It Starts with Trouble
William Goyen and the Life of Writing
-
- $24.99
-
- $24.99
Publisher Description
William Goyen was a writer of startling originality and deep artistic commitment whose work attracted an international audience and the praise of such luminaries as Northrop Frye, Truman Capote, Gaston Bachelard, and Joyce Carol Oates. His subject was the land and language of his native East Texas; his desire, to preserve the narrative music through which he came to know his world. Goyen sought to transform the cherished details of his lost boyhood landscape into lasting, mythic forms. Cut off from his native soil and considering himself an “orphan,” Goyen brought modernist alienation and experimentation to Texas materials. The result was a body of work both sophisticated and handmade—and a voice at once inimitable and unmistakable.
It Starts with Trouble is the first complete account of Goyen’s life and work.

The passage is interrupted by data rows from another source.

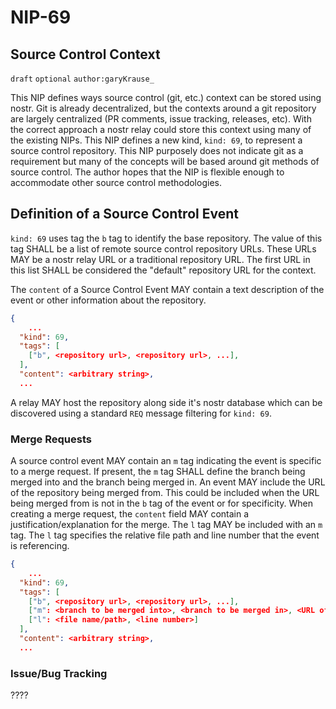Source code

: NIP-69
======

Source Control Context
----------------------

`draft` `optional` `author:garyKrause_`

This NIP defines ways source control (git, etc.) context can be stored using nostr. Git is already decentralized, but the contexts around a git repository are largely centralized (PR comments, issue tracking, releases, etc). With the correct approach a nostr relay could store this context using many of the existing NIPs. This NIP defines a new kind, `kind: 69`, to represent a source control repository. This NIP purposely does not indicate git as a requirement but many of the concepts will be based around git methods of source control. The author hopes that the NIP is flexible enough to accommodate other source control methodologies.

## Definition of a Source Control Event

`kind: 69` uses tag the `b` tag to identify the base repository. The value of this tag SHALL be a list of remote source control repository URLs. These URLs MAY be a nostr relay URL or a traditional repository URL. The first URL in this list SHALL be considered the "default" repository URL for the context.

The `content` of a Source Control Event MAY contain a text description of the event or other information about the repository.
    
```json
{
    ...
  "kind": 69,
  "tags": [
    ["b", <repository url>, <repository url>, ...],
  ],
  "content": <arbitrary string>,
  ...
```

A relay MAY host the repository along side it's nostr database which can be discovered using a standard `REQ` message filtering for `kind: 69`.

### Merge Requests

A source control event MAY contain an `m` tag indicating the event is specific to a merge request. If present, the `m` tag SHALL define the branch being merged into and the branch being merged in. An event MAY include the URL of the repository being merged from. This could be included when the URL being merged from is not in the `b` tag of the event or for specificity. When creating a merge request, the `content` field MAY contain a justification/explanation for the merge. The `l` tag MAY be included with an `m` tag. The `l` tag specifies the relative file path and line number that the event is referencing.

```json
{
    ...
  "kind": 69,
  "tags": [
    ["b", <repository url>, <repository url>, ...],
    ["m": <branch to be merged into>, <branch to be merged in>, <URL of merging in repository>],
    ["l": <file name/path>, <line number>]
  ],
  "content": <arbitrary string>,
  ...
```

### Issue/Bug Tracking

????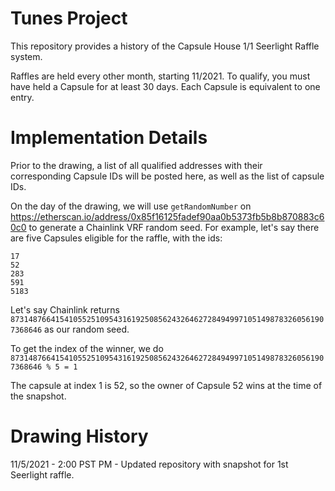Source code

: # Tunes Project

This repository provides a history of the Capsule House 1/1 Seerlight Raffle system.

Raffles are held every other month, starting 11/2021. 
To qualify, you must have held a Capsule for at least 30 days. 
Each Capsule is equivalent to one entry.

# Implementation Details

Prior to the drawing, a list of all qualified addresses with their corresponding Capsule IDs will be posted here, as well as the list of capsule IDs.

On the day of the drawing, we will use `getRandomNumber` on https://etherscan.io/address/0x85f16125fadef90aa0b5373fb5b8b870883c60c0 to generate a Chainlink VRF random seed. For example, let's say there are five Capsules eligible for the raffle, with the ids:

```
17
52
283
591
5183
```

Let's say Chainlink returns `87314876641541055251095431619250856243264627284949971051498783260561907368646` as our random seed.

To get the index of the winner, we do `87314876641541055251095431619250856243264627284949971051498783260561907368646 % 5 = 1`

The capsule at index 1 is 52, so the owner of Capsule 52 wins at the time of the snapshot.

# Drawing History

11/5/2021 - 2:00 PST PM - Updated repository with snapshot for 1st Seerlight raffle. 
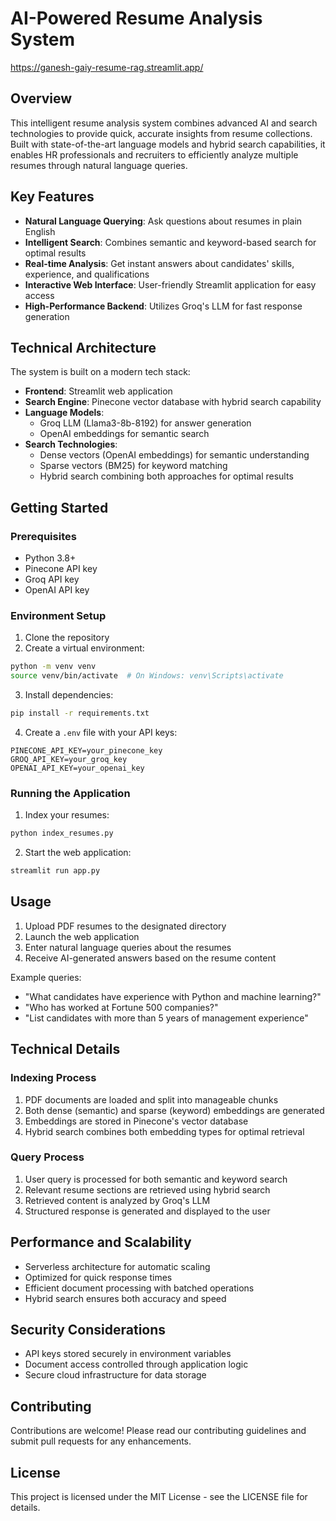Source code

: # AI-Powered Resume Analysis System
https://ganesh-gaiy-resume-rag.streamlit.app/
## Overview
This intelligent resume analysis system combines advanced AI and search technologies to provide quick, accurate insights from resume collections. Built with state-of-the-art language models and hybrid search capabilities, it enables HR professionals and recruiters to efficiently analyze multiple resumes through natural language queries.

## Key Features
- **Natural Language Querying**: Ask questions about resumes in plain English
- **Intelligent Search**: Combines semantic and keyword-based search for optimal results
- **Real-time Analysis**: Get instant answers about candidates' skills, experience, and qualifications
- **Interactive Web Interface**: User-friendly Streamlit application for easy access
- **High-Performance Backend**: Utilizes Groq's LLM for fast response generation

## Technical Architecture
The system is built on a modern tech stack:
- **Frontend**: Streamlit web application
- **Search Engine**: Pinecone vector database with hybrid search capability
- **Language Models**: 
  - Groq LLM (Llama3-8b-8192) for answer generation
  - OpenAI embeddings for semantic search
- **Search Technologies**:
  - Dense vectors (OpenAI embeddings) for semantic understanding
  - Sparse vectors (BM25) for keyword matching
  - Hybrid search combining both approaches for optimal results

## Getting Started

### Prerequisites
- Python 3.8+
- Pinecone API key
- Groq API key
- OpenAI API key

### Environment Setup
1. Clone the repository
2. Create a virtual environment:
```bash
python -m venv venv
source venv/bin/activate  # On Windows: venv\Scripts\activate
```
3. Install dependencies:
```bash
pip install -r requirements.txt
```
4. Create a `.env` file with your API keys:
```
PINECONE_API_KEY=your_pinecone_key
GROQ_API_KEY=your_groq_key
OPENAI_API_KEY=your_openai_key
```

### Running the Application
1. Index your resumes:
```bash
python index_resumes.py
```
2. Start the web application:
```bash
streamlit run app.py
```

## Usage
1. Upload PDF resumes to the designated directory
2. Launch the web application
3. Enter natural language queries about the resumes
4. Receive AI-generated answers based on the resume content

Example queries:
- "What candidates have experience with Python and machine learning?"
- "Who has worked at Fortune 500 companies?"
- "List candidates with more than 5 years of management experience"

## Technical Details

### Indexing Process
1. PDF documents are loaded and split into manageable chunks
2. Both dense (semantic) and sparse (keyword) embeddings are generated
3. Embeddings are stored in Pinecone's vector database
4. Hybrid search combines both embedding types for optimal retrieval

### Query Process
1. User query is processed for both semantic and keyword search
2. Relevant resume sections are retrieved using hybrid search
3. Retrieved content is analyzed by Groq's LLM
4. Structured response is generated and displayed to the user

## Performance and Scalability
- Serverless architecture for automatic scaling
- Optimized for quick response times
- Efficient document processing with batched operations
- Hybrid search ensures both accuracy and speed

## Security Considerations
- API keys stored securely in environment variables
- Document access controlled through application logic
- Secure cloud infrastructure for data storage

## Contributing
Contributions are welcome! Please read our contributing guidelines and submit pull requests for any enhancements.

## License
This project is licensed under the MIT License - see the LICENSE file for details.

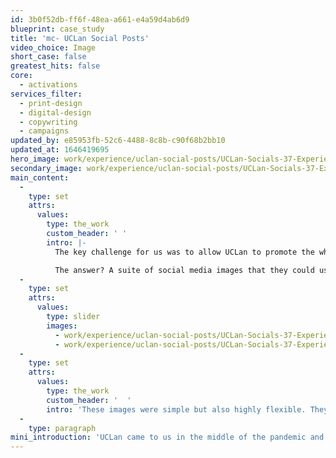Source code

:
 ```yaml
---
id: 3b0f52db-ff6f-48ea-a661-e4a59d4ab6d9
blueprint: case_study
title: 'mc- UCLan Social Posts'
video_choice: Image
short_case: false
greatest_hits: false
core:
  - activations
services_filter:
  - print-design
  - digital-design
  - copywriting
  - campaigns
updated_by: e85953fb-52c6-4488-8c8b-c90f68b2bb10
updated_at: 1646419695
hero_image: work/experience/uclan-social-posts/UCLan-Socials-37-Experience-Full-Image-2732x1536-2.jpg
secondary_image: work/experience/uclan-social-posts/UCLan-Socials-37-Experience-Secondary-Image-896x597.jpg
main_content:
  -
    type: set
    attrs:
      values:
        type: the_work
        custom_header: ' '
        intro: |-
          The key challenge for us was to allow UCLan to promote the whole concept of Leading Lancashire, rather than just individual events. We worked with UCLan to develop a brief that they'd be happy with before we jumped into the creative.

          The answer? A suite of social media images that they could use to tell the story of individuals on their leadership journey. We worked through a few iterations of creative to show what might be possible. In the end, we settled on a concept called "Your Story". The idea references the fact that a career is like a book with multiple chapters, and the future of your story is linked to the things you do, part of which is all about learning. 
  -
    type: set
    attrs:
      values:
        type: slider
        images:
          - work/experience/uclan-social-posts/UCLan-Socials-37-Experience-Small-740x416.25-1.jpg
          - work/experience/uclan-social-posts/UCLan-Socials-37-Experience-Small-740x416.25-2.jpg
  -
    type: set
    attrs:
      values:
        type: the_work
        custom_header: '  '
        intro: 'These images were simple but also highly flexible. They can be used with different text, but also in different colours to represent different aspects of the Leading Lancashire offer. In the end, this is bold and impactful idea that will stand the test of time for UCLan.'
  -
    type: paragraph
mini_introduction: 'UCLan came to us in the middle of the pandemic and in the middle of a pickle. How could they engage businesses and workers in Lancashire to consider their events, which were rapidly shifting to an online format?'
---
```

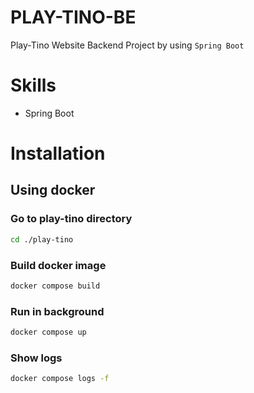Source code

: # PLAY-TINO-BE
Play-Tino Website Backend Project by using `Spring Boot`

# Skills
- Spring Boot

# Installation

## Using docker
### Go to play-tino directory
```bash
cd ./play-tino
```
### Build docker image
```bash
docker compose build
```
### Run in background
```bash
docker compose up
```

### Show logs
```bash
docker compose logs -f
```

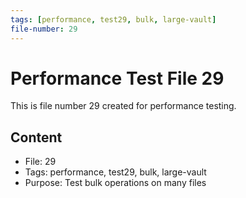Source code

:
 ```yaml
---
tags: [performance, test29, bulk, large-vault]
file-number: 29
---
```


# Performance Test File 29

This is file number 29 created for performance testing.

## Content
- File: 29
- Tags: performance, test29, bulk, large-vault
- Purpose: Test bulk operations on many files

It uncovers the sources of his personal and artistic development, from his early years in Trinity, Texas, through his adolescence and college experience in Houston; his Navy service during World War II; and the subsequent growth of his writing career, which saw the publication of five novels, including The House of Breath, nonfiction works such as A Book of Jesus, several short story collections and plays, and a book of poetry. It explores Goyen’s relationships with such legendary figures as Frieda Lawrence, Katherine Anne Porter, Stephen Spender, Anaïs Nin, and Carson McCullers. No other twentieth-century writer attempted so intimate a connection with his readers, and no other writer of his era worked so passionately to recover the spiritual in an age of disabling irony. Goyen’s life and work are a testament to the redemptive power of storytelling and the absolute necessity of narrative art.
PUBLISHERS WEEKLY
In this stellar biography, Davis (After the Whale) deftly examines the life of a complex and overlooked figure in the history of American literature. William Goyen emerged from smalltown East Texas and the WWII-era Navy to write the sort of lush, dreamlike prose more commonly associated with European writers than the Americans of the postwar period. Harnessing extensive archival research and new interviews, Davis stakes out the boundaries of Goyen's involvement with the literary community and his evolution as an artist. Throughout, Davis expertly weaves in literary criticism of Goyen's masterpiece, the novel The House of Breath, and his other fiction, which in combination reveal the urgency of his search for place and identity. Goyen found refuge from his outsider status in friendships with luminaries like Frieda Lawrence, Stephen Spender, Ana s Nin, and Katherine Anne Porter. After moving around the country and living with several men, Goyen married actress Doris Roberts in 1963, taking a job at McGraw-Hill to pay for the domestic life he had avoided for so long. Nonetheless, Goyen kept writing, continuing to produce stories, poems, novels, and plays until shortly before his death in 1983. This lively and enlightening biography will resurrect Goyen's brilliant writing for a new generation of readers. 19 b&w photos.